The second Fowl Twins adventure starts with a bang - literally.
Artemis's little brothers Myles and Beckett borrow the Fowl jet without permission, and it ends up as a fireball over Florida. The twins plus their fairy minder, the pixie-elf hybrid Lazuli Heitz, are lucky to escape with their lives.
The Fowl parents and fairy police force decide that enough is enough and the twins are placed under house arrest. But Myles has questions, like: who was tracking the Fowl jet? Why would someone want to blow them out of the sky? These questions must infuriate someone, because Myles is abducted and spirited away from his twin.

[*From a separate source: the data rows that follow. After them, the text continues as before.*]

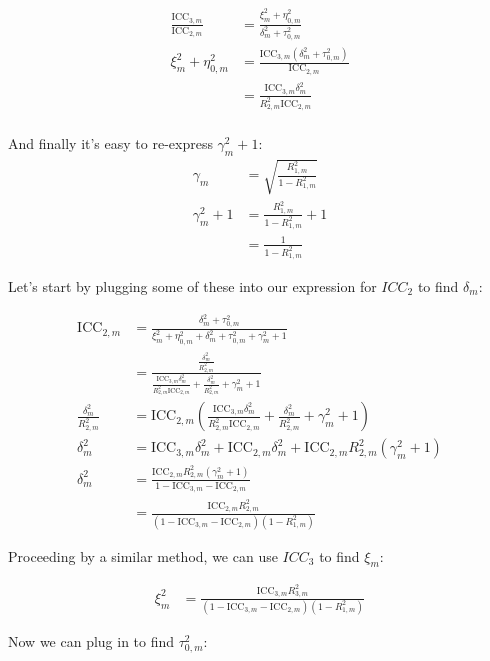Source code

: \documentclass[12pt]{article}
\begin{document}
\begin{align*}
\frac{\text{ICC}_{3,m}}{\text{ICC}_{2,m}} &= \frac{\xi^2_m + \eta_{0,m}^2}{\delta_m^2  + \tau_{0,m}^2}\\
\xi^2_m + \eta_{0,m}^2 &= \frac{\text{ICC}_{3,m}(\delta_m^2  + \tau_{0,m}^2)}{\text{ICC}_{2,m}}\\
&= \frac{\text{ICC}_{3,m}\delta_m^2}{R_{2,m}^2\text{ICC}_{2,m}}\\
\end{align*}

And finally it's easy to re-express $\gamma_m^2 + 1$:
\begin{align*}
\gamma_m &= \sqrt{\frac{R_{1,m}^2}{1 - R_{1,m}^2}}\\
\gamma_m^2 + 1 &= \frac{R_{1,m}^2}{1 - R_{1,m}^2} + 1\\
&= \frac{1}{1 - R_{1,m}^2}
\end{align*}


Let's start by plugging some of these into our expression for $ICC_2$ to find $\delta_m$:

\begin{align*}
\text{ICC}_{2,m} &= \frac{\delta_m^2  + \tau_{0,m}^2}{\xi_m^2 +  \eta^2_{0,m} + \delta_m^2  + \tau^2_{0,m} + \gamma_m^2 + 1}\\
&= \frac{\frac{\delta_m^2}{R_{2,m}^2}}{\frac{\text{ICC}_{3,m}\delta_m^2}{R_{2,m}^2\text{ICC}_{2,m}} + \frac{\delta_m^2}{R_{2,m}^2} + \gamma_m^2 + 1}\\
\frac{\delta_m^2}{R_{2,m}^2} &= \text{ICC}_{2,m} \left(\frac{\text{ICC}_{3,m}\delta_m^2}{R_{2,m}^2\text{ICC}_{2,m}} + \frac{\delta_m^2}{R_{2,m}^2} + \gamma_m^2 + 1\right) \\
\delta_m^2 &=  \text{ICC}_{3,m}\delta_m^2 + \text{ICC}_{2,m} \delta_m^2 + \text{ICC}_{2,m}R_{2,m}^2(\gamma_m^2 + 1)\\
\delta_m^2 &= \frac{\text{ICC}_{2,m}R_{2,m}^2(\gamma_m^2 + 1)}{1 - \text{ICC}_{3,m}- \text{ICC}_{2,m}}\\
&= \frac{\text{ICC}_{2,m}R_{2,m}^2}{(1 - \text{ICC}_{3,m}- \text{ICC}_{2,m})(1-R_{1,m}^2)}
\end{align*}


Proceeding by a similar method, we can use $ICC_3$ to find $\xi_m$:

\begin{align*}
\xi_m^2 &= \frac{\text{ICC}_{3,m}R_{3,m}^2}{(1 - \text{ICC}_{3,m}- \text{ICC}_{2,m})(1-R_{1,m}^2)}
\end{align*}

Now we can plug in to find $\tau^2_{0,m}$:
\end{document}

Now Beckett and Lazuli must collaborate to find Myles and rescue him - not easy when it was Myles who was the brains of the operation. Their chase will take them across continents, deep underground, and into subaquatic super villain lairs. They will be shot at, covered in spit, and at the receiving end of some quite nasty dwarf sarcasm. But will Beckett be able to come up with a genius plan without a genius on hand...?
Myles and Beckett are the younger twin brothers of the more famous Artemis Fowl. In The Fowl Twins - Deny All Charges, the second of their adventures, having stolen a jet plane and then destroyed it (obviously not intentionally), the brothers are put under house arrest by their family. As they are both geniuses of different sorts, taking a plane without permission is not that surprising. When Myles is abducted and imprisoned, Beckett, with his pixie/elf sidekick (pixel) Lazuli, set out to find him. Will Beckett be able to come up with a rescue plan without Myles by his side? Or will Myles be able to escape his captors?
This is the only book in the Fowl series I have read, and it is able to stand alone as a novel. The first thing that hits you about this book is the cleverness of the writing. The names and the acronyms and the whole premise of the story is entertaining and witty. There is also enough lower level humour to keep most children royally entertained. I loved the wittiness in things like SPAM (Spontaneous Appearance of Magic) and the children's childminder NANNI (Nano Artificial Neural Network Intelligence) and it seems that Eoin Colfer has an almost limitless imagination where these sort of things are concerned!
In many ways Colfer does not talk down to his readers, he uses high level vocabulary, and yet it still makes an easy read because it is so entertaining. He has created an entirely fictional world alongside the real world and peopled it with larger than life children and fairy creatures in an irresistible combination. Many children will love this series and I suspect they will not be in the least disappointed by the latest offering.